(Beginning of RECORDED INFORMATION)
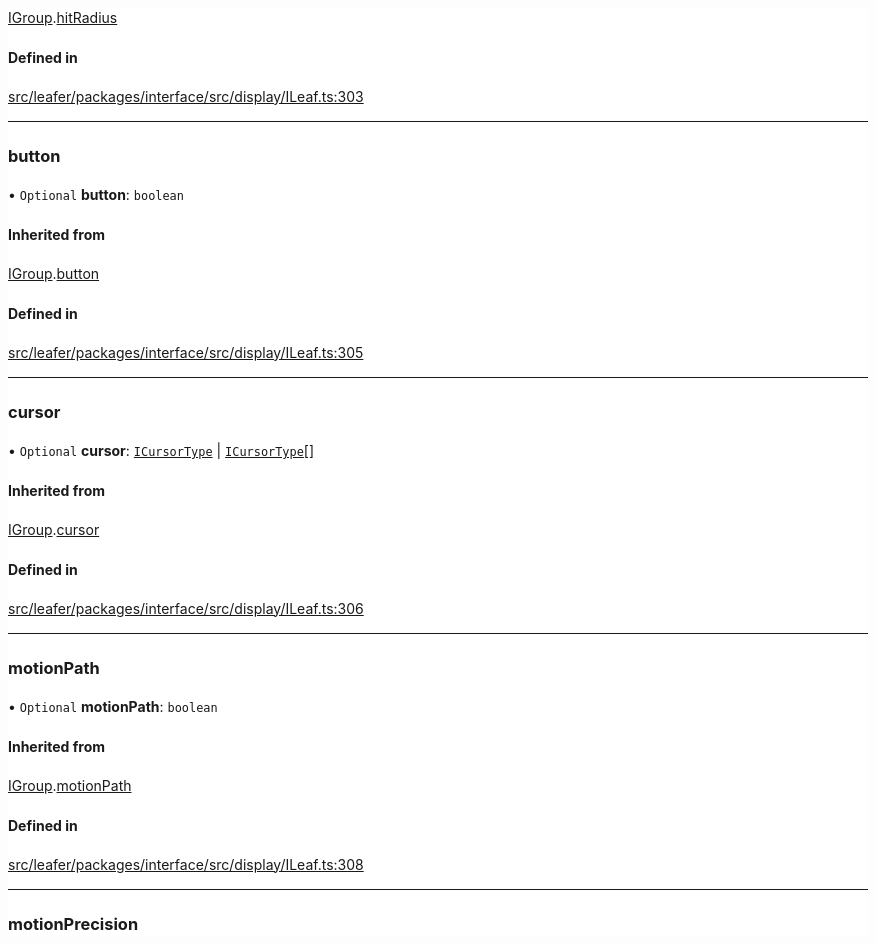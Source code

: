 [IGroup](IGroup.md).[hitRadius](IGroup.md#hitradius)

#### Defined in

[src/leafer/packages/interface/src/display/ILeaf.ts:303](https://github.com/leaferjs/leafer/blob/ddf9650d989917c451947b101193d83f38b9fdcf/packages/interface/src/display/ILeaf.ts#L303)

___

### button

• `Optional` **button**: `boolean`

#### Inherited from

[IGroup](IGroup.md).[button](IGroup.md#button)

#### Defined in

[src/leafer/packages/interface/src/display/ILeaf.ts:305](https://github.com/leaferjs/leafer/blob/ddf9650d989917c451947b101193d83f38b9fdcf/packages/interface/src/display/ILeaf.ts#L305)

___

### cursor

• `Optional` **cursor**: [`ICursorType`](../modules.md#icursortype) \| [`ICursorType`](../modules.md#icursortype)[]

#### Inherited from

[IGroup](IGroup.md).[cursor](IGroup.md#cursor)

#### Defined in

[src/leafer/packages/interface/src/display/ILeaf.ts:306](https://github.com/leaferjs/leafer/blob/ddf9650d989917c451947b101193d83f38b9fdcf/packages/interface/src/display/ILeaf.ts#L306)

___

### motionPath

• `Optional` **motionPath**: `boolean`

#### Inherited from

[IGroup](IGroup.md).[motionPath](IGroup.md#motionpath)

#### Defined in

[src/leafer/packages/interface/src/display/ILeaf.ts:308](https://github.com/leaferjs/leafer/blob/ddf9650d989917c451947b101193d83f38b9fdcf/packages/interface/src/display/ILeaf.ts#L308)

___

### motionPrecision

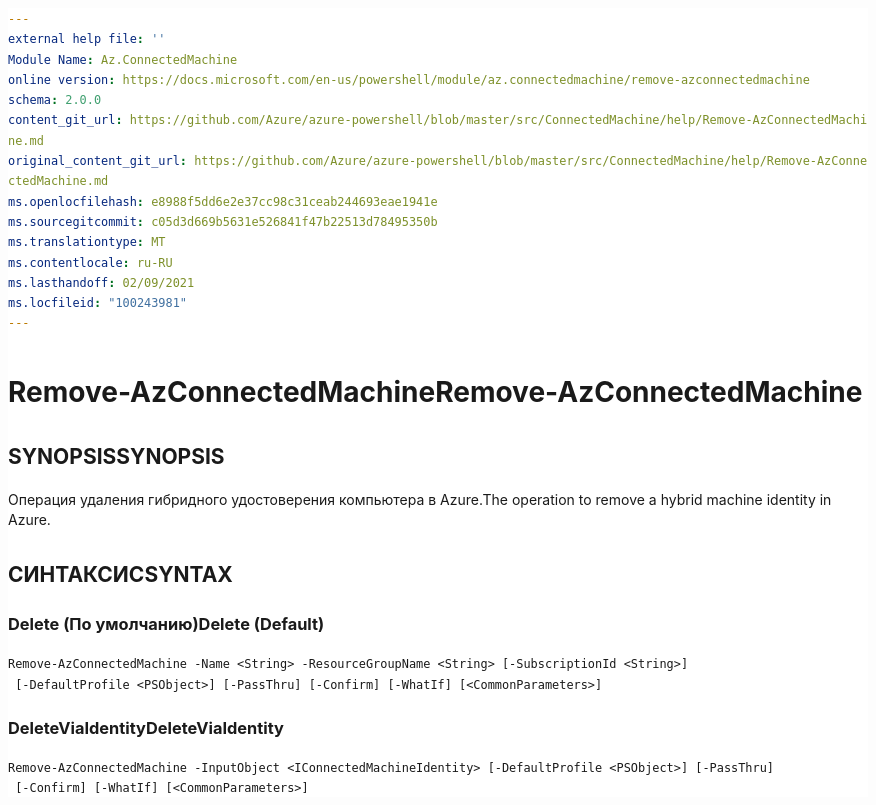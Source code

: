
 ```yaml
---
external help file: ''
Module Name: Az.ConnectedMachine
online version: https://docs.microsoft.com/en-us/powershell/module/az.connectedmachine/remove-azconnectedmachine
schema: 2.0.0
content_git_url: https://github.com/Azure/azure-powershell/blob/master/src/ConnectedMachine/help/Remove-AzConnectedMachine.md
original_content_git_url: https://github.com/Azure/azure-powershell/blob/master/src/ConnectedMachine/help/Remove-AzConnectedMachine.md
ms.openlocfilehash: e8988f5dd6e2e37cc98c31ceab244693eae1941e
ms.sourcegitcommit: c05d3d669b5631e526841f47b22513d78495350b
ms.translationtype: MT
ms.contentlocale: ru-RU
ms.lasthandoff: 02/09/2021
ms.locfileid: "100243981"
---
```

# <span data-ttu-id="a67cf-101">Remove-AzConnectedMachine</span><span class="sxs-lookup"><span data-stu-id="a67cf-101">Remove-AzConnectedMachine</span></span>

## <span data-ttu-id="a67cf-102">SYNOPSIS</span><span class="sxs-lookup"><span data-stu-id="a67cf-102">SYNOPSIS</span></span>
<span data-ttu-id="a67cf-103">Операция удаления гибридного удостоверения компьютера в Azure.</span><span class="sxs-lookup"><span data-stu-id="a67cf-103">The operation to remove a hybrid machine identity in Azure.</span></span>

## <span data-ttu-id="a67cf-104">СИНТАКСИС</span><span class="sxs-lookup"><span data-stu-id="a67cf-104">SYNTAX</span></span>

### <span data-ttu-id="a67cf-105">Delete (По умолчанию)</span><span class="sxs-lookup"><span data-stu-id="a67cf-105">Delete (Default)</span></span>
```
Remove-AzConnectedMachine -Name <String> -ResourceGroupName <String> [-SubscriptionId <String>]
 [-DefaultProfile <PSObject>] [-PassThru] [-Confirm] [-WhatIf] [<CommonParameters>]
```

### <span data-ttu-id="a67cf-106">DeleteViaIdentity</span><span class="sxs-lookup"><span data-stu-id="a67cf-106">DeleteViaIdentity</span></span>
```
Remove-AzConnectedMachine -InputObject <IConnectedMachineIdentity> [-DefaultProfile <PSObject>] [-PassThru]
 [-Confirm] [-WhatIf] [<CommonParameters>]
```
(End of RECORDED INFORMATION)
**EXERCISE BRIEF:**
From the entries above, select each line containing the string "leafer".

**SOLUTION FOR THIS EXERCISE:**
[src/leafer/packages/interface/src/display/ILeaf.ts:303](https://github.com/leaferjs/leafer/blob/ddf9650d989917c451947b101193d83f38b9fdcf/packages/interface/src/display/ILeaf.ts#L303)
[src/leafer/packages/interface/src/display/ILeaf.ts:305](https://github.com/leaferjs/leafer/blob/ddf9650d989917c451947b101193d83f38b9fdcf/packages/interface/src/display/ILeaf.ts#L305)
[src/leafer/packages/interface/src/display/ILeaf.ts:306](https://github.com/leaferjs/leafer/blob/ddf9650d989917c451947b101193d83f38b9fdcf/packages/interface/src/display/ILeaf.ts#L306)
[src/leafer/packages/interface/src/display/ILeaf.ts:308](https://github.com/leaferjs/leafer/blob/ddf9650d989917c451947b101193d83f38b9fdcf/packages/interface/src/display/ILeaf.ts#L308)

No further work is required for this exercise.